══ Supplied material

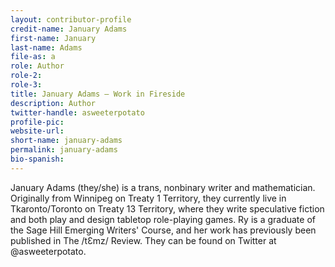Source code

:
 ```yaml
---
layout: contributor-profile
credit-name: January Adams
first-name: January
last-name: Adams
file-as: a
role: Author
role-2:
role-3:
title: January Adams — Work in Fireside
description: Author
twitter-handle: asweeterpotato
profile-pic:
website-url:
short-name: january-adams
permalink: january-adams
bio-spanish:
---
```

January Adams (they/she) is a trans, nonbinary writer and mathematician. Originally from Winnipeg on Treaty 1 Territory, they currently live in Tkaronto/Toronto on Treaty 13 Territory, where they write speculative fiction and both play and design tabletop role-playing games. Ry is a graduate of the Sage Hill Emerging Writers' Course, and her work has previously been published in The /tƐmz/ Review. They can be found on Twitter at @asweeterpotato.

════
══ Supplied material

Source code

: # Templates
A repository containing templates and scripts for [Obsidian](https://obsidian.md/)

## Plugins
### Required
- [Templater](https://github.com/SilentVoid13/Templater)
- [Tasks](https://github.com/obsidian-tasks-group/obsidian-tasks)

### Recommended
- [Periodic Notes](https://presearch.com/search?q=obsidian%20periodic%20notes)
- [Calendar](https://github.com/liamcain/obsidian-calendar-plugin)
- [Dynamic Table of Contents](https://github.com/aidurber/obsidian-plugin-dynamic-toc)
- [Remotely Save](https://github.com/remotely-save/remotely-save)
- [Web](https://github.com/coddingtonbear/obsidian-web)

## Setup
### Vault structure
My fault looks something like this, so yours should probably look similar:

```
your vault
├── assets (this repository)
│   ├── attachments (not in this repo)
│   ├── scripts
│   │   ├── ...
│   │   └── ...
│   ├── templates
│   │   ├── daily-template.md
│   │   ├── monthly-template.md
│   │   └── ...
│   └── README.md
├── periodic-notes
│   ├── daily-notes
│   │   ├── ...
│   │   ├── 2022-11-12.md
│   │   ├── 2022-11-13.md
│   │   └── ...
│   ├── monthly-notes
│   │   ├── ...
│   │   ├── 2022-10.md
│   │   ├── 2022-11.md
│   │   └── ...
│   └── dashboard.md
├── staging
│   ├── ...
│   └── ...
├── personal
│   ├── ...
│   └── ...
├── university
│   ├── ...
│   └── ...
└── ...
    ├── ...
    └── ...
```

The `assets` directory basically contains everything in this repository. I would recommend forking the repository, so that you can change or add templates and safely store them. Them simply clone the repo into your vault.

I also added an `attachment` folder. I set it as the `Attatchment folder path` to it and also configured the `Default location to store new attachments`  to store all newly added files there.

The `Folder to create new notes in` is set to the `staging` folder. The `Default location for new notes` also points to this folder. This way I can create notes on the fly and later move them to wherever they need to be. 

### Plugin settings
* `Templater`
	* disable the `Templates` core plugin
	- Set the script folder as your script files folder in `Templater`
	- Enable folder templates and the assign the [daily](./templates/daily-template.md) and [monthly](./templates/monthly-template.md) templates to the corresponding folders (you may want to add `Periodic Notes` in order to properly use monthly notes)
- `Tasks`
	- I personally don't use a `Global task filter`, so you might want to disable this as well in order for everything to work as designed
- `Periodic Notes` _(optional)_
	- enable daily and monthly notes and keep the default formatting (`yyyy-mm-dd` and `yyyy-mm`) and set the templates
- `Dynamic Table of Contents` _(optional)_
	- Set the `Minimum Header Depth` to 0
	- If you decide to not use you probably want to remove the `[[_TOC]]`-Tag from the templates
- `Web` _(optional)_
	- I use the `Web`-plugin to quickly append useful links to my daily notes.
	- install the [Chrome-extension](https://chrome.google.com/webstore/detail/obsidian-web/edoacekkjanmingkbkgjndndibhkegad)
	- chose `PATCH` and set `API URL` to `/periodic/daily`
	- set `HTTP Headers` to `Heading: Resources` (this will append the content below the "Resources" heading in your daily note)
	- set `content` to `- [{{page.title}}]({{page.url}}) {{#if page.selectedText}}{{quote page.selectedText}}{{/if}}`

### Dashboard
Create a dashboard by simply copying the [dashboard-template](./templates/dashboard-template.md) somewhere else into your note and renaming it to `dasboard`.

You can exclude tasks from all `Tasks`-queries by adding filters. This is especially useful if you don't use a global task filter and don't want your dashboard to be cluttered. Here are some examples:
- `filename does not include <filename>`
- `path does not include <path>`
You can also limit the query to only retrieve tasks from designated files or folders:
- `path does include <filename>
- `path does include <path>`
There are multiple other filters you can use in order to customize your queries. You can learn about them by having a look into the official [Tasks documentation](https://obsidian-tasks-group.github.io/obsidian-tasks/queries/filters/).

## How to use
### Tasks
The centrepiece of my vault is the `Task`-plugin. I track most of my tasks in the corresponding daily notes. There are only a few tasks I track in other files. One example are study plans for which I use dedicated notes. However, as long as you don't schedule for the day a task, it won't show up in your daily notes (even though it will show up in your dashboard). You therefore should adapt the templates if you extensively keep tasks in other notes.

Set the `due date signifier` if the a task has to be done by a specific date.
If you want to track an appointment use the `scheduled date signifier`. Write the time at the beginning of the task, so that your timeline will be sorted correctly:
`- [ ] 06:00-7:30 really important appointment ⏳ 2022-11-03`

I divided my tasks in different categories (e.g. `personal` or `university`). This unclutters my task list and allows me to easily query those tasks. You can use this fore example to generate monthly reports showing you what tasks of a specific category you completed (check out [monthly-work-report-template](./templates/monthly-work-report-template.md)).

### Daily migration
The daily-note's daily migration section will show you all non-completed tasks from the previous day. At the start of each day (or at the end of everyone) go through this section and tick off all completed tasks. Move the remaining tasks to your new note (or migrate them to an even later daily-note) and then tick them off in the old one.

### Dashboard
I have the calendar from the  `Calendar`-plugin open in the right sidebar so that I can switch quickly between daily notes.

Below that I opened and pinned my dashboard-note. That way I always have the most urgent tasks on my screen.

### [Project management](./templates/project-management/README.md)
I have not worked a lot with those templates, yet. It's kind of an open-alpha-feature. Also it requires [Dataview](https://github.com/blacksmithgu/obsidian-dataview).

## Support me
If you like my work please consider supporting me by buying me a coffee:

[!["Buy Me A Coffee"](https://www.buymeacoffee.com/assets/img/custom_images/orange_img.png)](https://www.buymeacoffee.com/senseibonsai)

════
══ Supplied material

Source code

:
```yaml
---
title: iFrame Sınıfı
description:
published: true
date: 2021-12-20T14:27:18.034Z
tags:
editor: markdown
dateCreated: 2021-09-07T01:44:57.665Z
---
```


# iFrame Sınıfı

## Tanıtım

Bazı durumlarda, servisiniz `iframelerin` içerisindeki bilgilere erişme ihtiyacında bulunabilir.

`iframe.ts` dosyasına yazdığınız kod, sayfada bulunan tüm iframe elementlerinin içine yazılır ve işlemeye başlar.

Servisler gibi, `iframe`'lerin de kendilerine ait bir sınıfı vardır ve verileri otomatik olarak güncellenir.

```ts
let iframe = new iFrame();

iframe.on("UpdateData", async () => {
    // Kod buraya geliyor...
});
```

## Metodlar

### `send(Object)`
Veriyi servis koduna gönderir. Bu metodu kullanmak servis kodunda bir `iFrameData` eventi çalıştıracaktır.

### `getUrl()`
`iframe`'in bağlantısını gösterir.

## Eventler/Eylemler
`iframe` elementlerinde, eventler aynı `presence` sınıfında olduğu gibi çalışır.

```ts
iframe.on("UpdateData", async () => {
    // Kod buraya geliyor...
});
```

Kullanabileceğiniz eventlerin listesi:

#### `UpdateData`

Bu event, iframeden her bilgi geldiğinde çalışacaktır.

════

== Task description ==
Exactly the lines above from the one with "### Recommended" to the one with "- [Dynamic Table", both included, are to be quoted; leave the rest out.

== Result below ==
### Recommended
- [Periodic Notes](https://presearch.com/search?q=obsidian%20periodic%20notes)
- [Calendar](https://github.com/liamcain/obsidian-calendar-plugin)
- [Dynamic Table of Contents](https://github.com/aidurber/obsidian-plugin-dynamic-toc)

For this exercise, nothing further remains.